How might O2’s merger with Virgin Media affect consumers?
Ben Chapman asks whether consumers could gain from the move, or whether the reduced competition could prompt a hike in prices
The planned merger between O2 and Virgin Media makes a lot of sense for the two companies – combining O2’s position as the UK’s leading mobile network with Virgin’s broadband and TV business.
Combining the two firms would certainly create a genuine challenger to BT, but will it be good for consumers?
Jose Maria Alvarez-Pallete, boss of O2’s owner Telefonica, says – perhaps unsurprisingly – that the deal will be a game changer for the UK. He claims the new company will have the size and financial clout to invest billions in the UK’s digital infrastructure.
There’s no doubt that large-scale investment is desperately needed.
Britain has among the lowest levels of connectivity to fast broadband in the developed world, at a time when millions of people are working from home and are likely to do so for some time yet.
For years the government and BT’s Openreach, which maintains much of that digital infrastructure, have promised to roll out faster connections to more households.
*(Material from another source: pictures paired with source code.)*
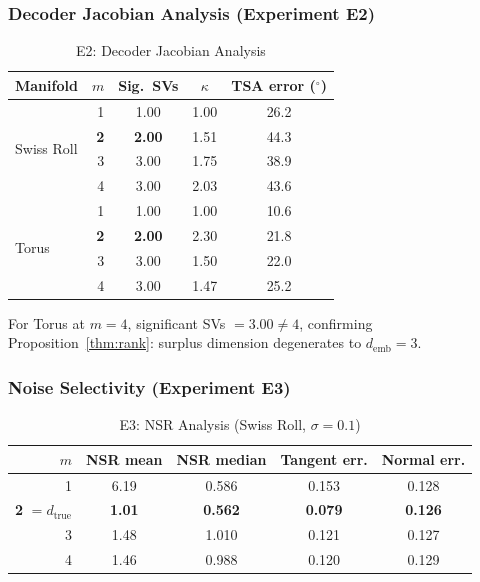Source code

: \documentclass[12pt,a4paper]{article}
\newcommand{\dtrue}{d_{\mathrm{true}}}
\newcommand{\kap}{\kappa}
\newcommand{\demb}{d_{\mathrm{emb}}}
\begin{document}
\subsubsection{Decoder Jacobian Analysis (Experiment E2)}

\begin{table}[H]
\centering
\caption{E2: Decoder Jacobian Analysis}
\label{tab:e2}
\begin{tabular}{lrccc}
\toprule
Manifold & $m$ & Sig.\ SVs & $\kap$ & TSA error ($^\circ$) \\
\midrule
\multirow{4}{*}{Swiss Roll} & 1 & 1.00 & 1.00 & 26.2 \\
 & \textbf{2} & \textbf{2.00} & 1.51 & 44.3 \\
 & 3 & 3.00 & 1.75 & 38.9 \\
 & 4 & 3.00 & 2.03 & 43.6 \\
\midrule
\multirow{4}{*}{Torus} & 1 & 1.00 & 1.00 & 10.6 \\
 & \textbf{2} & \textbf{2.00} & 2.30 & 21.8 \\
 & 3 & 3.00 & 1.50 & 22.0 \\
 & 4 & 3.00 & 1.47 & 25.2 \\
\bottomrule
\end{tabular}
\end{table}

For Torus at $m=4$, significant SVs $= 3.00 \neq 4$, confirming Proposition~\ref{thm:rank}: surplus dimension degenerates to $\demb = 3$.

\subsubsection{Noise Selectivity (Experiment E3)}

\begin{table}[H]
\centering
\caption{E3: NSR Analysis (Swiss Roll, $\sigma=0.1$)}
\label{tab:e3}
\begin{tabular}{rcccc}
\toprule
$m$ & NSR mean & NSR median & Tangent err. & Normal err. \\
\midrule
1 & 6.19 & 0.586 & 0.153 & 0.128 \\
\textbf{2} $= \dtrue$ & \textbf{1.01} & \textbf{0.562} & \textbf{0.079} & \textbf{0.126} \\
3 & 1.48 & 1.010 & 0.121 & 0.127 \\
4 & 1.46 & 0.988 & 0.120 & 0.129 \\
\bottomrule
\end{tabular}
\end{table}
\end{document}
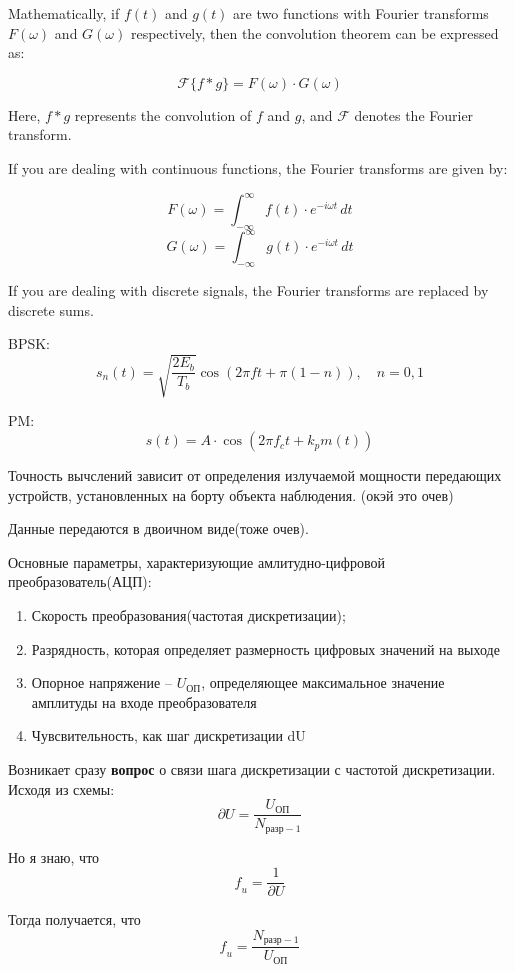 \documentclass[14pt, report]{extarticle}
\begin{document}
Mathematically, if \( f(t) \) and \( g(t) \) are two functions with Fourier transforms \( F(\omega) \) and \( G(\omega) \) respectively, then the convolution theorem can be expressed as:

\[ \mathcal{F}\{f * g\} = F(\omega) \cdot G(\omega) \]

Here, \( f * g \) represents the convolution of \( f \) and \( g \), and \( \mathcal{F} \) denotes the Fourier transform.

If you are dealing with continuous functions, the Fourier transforms are given by:

\[ F(\omega) = \int_{-\infty}^{\infty} f(t) \cdot e^{-i \omega t} \, dt \]
\[ G(\omega) = \int_{-\infty}^{\infty} g(t) \cdot e^{-i \omega t} \, dt \]

If you are dealing with discrete signals, the Fourier transforms are replaced by discrete sums.

\newpage

\par BPSK:
\[
s_{n}(t) = \sqrt{\frac{2E_{b}}{T_{b}}} \cos\left(2\pi ft + \pi(1-n)\right), \quad n=0,1
\]

\par PM:
\[
s(t) = A \cdot \cos(2\pi f_c t + k_p m(t))
\]

\newpage


Точность вычслений зависит от определения излучаемой мощности передающих устройств, установленных на борту объекта наблюдения. (окэй это очев)

\par Данные передаются в двоичном виде(тоже очев).

\par Основные параметры, характеризующие 
амлитудно-цифровой преобразователь(АЦП):

\begin{enumerate}
  \item Скорость преобразования(частотая дискретизации);
  \item Разрядность, которая определяет размерность цифровых значений на выходе
  \item Опорное напряжение -- $U_{\text{ОП}}$, определяющее максимальное значение амплитуды на входе преобразователя
  \item Чувсвительность, как шаг дискретизации dU 
\end{enumerate}

Возникает сразу \textbf{вопрос} о связи шага дискретизации с частотой дискретизации. Исходя из схемы:
$$
\partial U = \frac{U_{\text{ОП}}}{N_{\text{разр} - 1}}
$$
\par Но я знаю, что 
$$
\mathit{f_u} = \frac{1}{\partial U} 
$$
\par Тогда получается, что 
$$
\mathit{f_u} = \frac{N_{\text{разр} - 1}}{U_{\text{ОП}}}
$$
\end{document}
BT now seems to have found some urgency in doing this.
Today it said it was scrapping its dividend to put more money into providing fast connections for 20 million households.
In an apparent response to the challenge posed by a potential new rival, BT boss said on Thursday morning: “BT has the best network infrastructure in the UK.
“We have the leading 4G network and are rapidly expanding our leadership position in 5G, that today covers over 80 towns and cities.”
A report commissioned for the government last year found that the cheapest way to build a superfast network would be for the government to fund it and take charge of building it.
Read more: Virgin Media broadband deals
But that has seemingly been ignored by Whitehall, which has committed to pumping £5bn into providing gigabit-speed connections to 95 per cent of the country but wants companies to take some of the lead.
A tie-up between Virgin Media and O2 will give customers another option for “converged” services – TV, mobile and broadband all from one place. BT, which owns the UK’s second-largest mobile network EE, is currently the only option.
But there is also a possibility that the new giant could lessen competition in a sector already dominated by a few big players.
Professor John Colley, associate dean at Warwick Business School, thinks it may be an opportunistic merger attempt that could be looked at closely by competition authorities.
The coronavirus crisis has shifted the CMA’s priorities towards keeping businesses alive over maintaining a competitive market.
“However O2 and Virgin Media are businesses that are benefiting from the present Covid-induced state of affairs,” says Professor Colley. “One suspects that the CMA will take a keen interest in this merger.
“All the evidence from other countries suggests that in the telecoms and broadband market that the levels of supplier concentration directly influence profits and prices.
“Where there are three competitors, profits and prices tend to be much higher than where there are four or five competitors.
“It seems unlikely that customers can gain from this merger as it is unlikely that sufficient competition will remain after the merger to force competitors to pass savings on to competitors in lower prices.”